Still, early this month, after Mr. Trump launched another Twitter tirade against Amazon’s deal with the Postal Service, Mr. Stoller jumped on board on Twitter.

On the post office shipping charges Trump is correct and oddly aligned with postal employees while Bezos isn’t, so I’m going to stick with the postal employees. https://t.co/K2yipJVVxz

— Matt Stoller (@matthewstoller) April 3, 2018

The most direct effort to tap Mr. Trump’s hostility toward Amazon was an advertisement last month about the contract to provide cloud computing services to the Defense Department — worth up to $10 billion, by some estimates. The ad, with a picture of Mr. Bezos looking chummy next to Secretary of Defense Jim Mattis, appeared in the president’s favorite hometown tabloid.

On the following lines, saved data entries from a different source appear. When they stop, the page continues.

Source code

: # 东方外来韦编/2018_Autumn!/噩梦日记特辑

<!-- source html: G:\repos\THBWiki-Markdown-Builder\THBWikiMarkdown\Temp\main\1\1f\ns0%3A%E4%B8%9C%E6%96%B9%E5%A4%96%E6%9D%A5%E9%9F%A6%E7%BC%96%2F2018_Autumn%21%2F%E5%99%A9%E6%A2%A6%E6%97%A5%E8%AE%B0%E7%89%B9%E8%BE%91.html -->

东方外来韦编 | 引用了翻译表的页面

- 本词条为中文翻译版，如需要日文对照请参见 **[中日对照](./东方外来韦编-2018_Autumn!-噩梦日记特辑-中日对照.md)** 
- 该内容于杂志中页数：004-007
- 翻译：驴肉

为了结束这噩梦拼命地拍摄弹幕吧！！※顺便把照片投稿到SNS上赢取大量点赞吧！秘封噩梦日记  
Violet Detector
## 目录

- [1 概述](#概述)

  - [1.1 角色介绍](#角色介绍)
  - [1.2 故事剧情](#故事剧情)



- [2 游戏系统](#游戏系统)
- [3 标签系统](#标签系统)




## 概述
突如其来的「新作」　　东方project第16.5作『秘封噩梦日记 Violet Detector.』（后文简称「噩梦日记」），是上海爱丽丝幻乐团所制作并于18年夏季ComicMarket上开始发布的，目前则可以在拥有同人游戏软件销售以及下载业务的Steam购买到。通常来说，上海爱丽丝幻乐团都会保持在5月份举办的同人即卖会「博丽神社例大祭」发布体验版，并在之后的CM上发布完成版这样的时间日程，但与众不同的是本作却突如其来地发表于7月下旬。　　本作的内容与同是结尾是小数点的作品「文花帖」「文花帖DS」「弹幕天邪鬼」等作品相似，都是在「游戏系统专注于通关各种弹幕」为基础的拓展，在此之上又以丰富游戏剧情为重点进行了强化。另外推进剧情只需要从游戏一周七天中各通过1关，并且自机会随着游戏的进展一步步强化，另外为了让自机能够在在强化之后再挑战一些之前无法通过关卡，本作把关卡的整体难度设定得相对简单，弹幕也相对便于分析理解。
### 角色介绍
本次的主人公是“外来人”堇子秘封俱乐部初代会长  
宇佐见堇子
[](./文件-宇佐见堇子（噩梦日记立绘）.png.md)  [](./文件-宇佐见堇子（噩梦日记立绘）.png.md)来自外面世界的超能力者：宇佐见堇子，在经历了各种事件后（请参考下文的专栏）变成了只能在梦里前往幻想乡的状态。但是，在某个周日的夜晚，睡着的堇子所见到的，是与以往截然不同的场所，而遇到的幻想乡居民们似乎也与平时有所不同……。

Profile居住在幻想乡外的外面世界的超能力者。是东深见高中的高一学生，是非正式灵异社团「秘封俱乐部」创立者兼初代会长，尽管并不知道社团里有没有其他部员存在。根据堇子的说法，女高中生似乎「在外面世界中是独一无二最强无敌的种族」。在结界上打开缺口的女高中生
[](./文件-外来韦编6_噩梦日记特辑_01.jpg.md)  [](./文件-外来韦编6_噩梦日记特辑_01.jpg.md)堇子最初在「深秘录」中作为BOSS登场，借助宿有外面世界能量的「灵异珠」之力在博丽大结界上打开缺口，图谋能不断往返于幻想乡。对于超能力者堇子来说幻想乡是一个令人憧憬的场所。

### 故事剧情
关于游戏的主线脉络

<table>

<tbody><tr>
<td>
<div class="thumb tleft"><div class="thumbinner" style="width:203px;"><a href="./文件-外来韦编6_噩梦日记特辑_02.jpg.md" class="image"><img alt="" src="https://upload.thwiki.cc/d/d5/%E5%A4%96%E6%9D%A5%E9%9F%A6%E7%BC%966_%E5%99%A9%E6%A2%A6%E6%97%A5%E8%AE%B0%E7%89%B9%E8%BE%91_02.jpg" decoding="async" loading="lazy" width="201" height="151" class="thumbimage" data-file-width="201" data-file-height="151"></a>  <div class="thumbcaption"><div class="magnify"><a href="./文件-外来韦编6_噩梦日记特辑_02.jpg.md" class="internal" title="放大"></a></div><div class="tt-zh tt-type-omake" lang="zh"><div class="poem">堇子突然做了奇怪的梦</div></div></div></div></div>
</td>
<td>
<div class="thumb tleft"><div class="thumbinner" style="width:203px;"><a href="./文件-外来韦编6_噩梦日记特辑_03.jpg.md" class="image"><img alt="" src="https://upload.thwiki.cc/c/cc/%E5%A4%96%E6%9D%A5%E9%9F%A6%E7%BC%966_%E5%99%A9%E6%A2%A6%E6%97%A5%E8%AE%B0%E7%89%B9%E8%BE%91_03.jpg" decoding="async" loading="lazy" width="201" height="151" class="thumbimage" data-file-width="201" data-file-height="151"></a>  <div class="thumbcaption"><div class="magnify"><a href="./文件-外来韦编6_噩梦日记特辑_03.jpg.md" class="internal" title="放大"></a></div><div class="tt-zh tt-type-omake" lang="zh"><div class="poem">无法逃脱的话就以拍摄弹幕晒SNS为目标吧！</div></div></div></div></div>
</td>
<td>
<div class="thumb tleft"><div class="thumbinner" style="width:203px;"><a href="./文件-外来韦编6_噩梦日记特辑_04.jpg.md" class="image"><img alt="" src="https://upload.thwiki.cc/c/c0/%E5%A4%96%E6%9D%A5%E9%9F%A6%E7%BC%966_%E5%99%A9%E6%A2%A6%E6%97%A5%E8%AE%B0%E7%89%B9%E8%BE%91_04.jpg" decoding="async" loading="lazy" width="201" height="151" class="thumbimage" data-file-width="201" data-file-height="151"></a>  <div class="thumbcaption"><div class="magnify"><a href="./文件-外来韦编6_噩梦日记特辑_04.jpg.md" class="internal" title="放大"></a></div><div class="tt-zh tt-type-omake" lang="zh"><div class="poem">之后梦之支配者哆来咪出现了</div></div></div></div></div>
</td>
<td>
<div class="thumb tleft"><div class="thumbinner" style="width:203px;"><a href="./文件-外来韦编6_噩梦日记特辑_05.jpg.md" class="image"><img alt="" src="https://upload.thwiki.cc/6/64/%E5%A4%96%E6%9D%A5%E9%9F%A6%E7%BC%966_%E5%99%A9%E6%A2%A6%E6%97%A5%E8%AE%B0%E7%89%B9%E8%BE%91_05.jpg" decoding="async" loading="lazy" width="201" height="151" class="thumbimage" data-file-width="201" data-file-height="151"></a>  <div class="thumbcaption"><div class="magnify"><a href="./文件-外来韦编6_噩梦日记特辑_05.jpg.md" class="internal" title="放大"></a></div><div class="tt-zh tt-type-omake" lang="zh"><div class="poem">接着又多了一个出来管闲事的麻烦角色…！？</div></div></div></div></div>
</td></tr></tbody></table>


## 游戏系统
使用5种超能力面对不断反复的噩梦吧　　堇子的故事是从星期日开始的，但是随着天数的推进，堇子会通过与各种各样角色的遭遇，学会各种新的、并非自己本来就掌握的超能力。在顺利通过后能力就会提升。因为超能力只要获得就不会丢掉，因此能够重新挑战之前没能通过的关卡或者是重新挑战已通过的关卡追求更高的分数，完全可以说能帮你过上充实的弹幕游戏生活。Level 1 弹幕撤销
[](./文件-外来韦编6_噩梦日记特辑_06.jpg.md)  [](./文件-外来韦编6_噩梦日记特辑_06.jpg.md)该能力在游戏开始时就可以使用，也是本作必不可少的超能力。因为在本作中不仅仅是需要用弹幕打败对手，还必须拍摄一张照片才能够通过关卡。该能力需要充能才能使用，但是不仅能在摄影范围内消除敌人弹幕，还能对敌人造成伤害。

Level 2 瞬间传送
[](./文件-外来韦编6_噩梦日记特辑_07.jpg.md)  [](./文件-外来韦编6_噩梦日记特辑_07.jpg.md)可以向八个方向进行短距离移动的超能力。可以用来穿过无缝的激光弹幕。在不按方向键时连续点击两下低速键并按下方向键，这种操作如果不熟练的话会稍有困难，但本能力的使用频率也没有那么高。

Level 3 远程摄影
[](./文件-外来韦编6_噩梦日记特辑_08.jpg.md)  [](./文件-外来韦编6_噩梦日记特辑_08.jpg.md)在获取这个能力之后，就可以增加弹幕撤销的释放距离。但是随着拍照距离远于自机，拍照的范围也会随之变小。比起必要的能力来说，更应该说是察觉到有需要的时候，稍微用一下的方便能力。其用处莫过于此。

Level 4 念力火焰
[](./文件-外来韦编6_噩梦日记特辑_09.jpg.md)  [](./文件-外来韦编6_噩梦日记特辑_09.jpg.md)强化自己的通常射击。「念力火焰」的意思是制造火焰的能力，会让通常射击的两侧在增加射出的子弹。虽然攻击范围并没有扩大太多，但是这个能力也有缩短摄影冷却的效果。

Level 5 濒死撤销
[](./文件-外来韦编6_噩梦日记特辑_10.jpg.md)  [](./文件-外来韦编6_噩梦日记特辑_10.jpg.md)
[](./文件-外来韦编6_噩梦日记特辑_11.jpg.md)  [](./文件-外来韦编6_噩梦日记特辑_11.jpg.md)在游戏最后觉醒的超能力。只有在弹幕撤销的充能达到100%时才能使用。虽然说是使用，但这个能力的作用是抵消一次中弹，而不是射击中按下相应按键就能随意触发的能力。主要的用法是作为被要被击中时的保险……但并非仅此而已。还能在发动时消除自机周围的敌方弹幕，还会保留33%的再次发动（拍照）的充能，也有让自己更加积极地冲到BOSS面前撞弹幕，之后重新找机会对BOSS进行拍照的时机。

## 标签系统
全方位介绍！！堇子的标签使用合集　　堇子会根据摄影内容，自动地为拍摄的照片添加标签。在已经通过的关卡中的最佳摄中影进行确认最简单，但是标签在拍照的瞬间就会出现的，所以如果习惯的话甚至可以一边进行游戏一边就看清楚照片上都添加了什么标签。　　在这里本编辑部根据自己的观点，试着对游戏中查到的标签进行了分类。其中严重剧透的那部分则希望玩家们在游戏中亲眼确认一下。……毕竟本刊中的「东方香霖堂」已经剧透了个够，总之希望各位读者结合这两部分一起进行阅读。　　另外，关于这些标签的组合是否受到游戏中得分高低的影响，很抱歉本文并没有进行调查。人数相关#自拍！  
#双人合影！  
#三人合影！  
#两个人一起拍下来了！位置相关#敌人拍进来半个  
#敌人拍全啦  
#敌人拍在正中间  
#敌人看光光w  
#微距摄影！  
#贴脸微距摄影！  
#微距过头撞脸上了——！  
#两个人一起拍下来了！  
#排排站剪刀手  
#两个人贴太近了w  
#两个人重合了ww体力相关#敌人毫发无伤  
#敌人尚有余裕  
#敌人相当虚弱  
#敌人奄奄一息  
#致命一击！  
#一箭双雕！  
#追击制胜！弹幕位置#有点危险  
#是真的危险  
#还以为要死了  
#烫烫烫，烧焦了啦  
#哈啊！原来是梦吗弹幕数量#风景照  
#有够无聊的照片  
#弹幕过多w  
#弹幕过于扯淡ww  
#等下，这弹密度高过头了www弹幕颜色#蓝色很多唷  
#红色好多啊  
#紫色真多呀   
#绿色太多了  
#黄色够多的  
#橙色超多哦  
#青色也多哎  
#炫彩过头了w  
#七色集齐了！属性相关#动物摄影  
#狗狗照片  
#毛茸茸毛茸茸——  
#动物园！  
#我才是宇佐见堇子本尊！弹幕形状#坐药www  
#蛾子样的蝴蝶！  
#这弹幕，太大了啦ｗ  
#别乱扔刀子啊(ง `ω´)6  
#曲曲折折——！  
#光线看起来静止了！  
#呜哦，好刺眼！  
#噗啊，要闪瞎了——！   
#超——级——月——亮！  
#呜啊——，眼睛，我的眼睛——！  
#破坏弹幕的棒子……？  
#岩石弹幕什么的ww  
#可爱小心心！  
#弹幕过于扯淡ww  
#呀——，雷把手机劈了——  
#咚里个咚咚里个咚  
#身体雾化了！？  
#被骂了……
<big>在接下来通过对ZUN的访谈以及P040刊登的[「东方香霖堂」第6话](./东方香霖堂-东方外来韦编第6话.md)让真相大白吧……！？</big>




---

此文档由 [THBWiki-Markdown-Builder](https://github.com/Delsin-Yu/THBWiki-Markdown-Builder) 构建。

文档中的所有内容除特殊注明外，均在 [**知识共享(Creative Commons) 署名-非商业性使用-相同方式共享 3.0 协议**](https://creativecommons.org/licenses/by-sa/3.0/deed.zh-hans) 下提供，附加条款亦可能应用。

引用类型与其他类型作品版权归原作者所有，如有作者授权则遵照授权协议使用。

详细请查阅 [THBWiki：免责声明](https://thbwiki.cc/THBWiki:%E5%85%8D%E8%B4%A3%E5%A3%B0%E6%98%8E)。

Full page ad in the New York Post. Bezos has smart enemies. pic.twitter.com/eilLlnG3Bh

— Arthur Schwartz (@ArthurSchwartz) March 27, 2018

“I had never seen that before,” Katell Thielemann, an analyst who follows the government technology contracting market for the research firm Gartner, said of the attack ad.

The ad was placed by Less Government, which calls itself a nonprofit based in Washington, D.C. Seton Motley, who runs the group, did not respond to requests for comment. He has said in interviews that he funded the ad himself. It’s unclear who backs the group, but there are large tech companies, some with connections to Mr. Trump, that have expressed their unhappiness with how the contract is structured.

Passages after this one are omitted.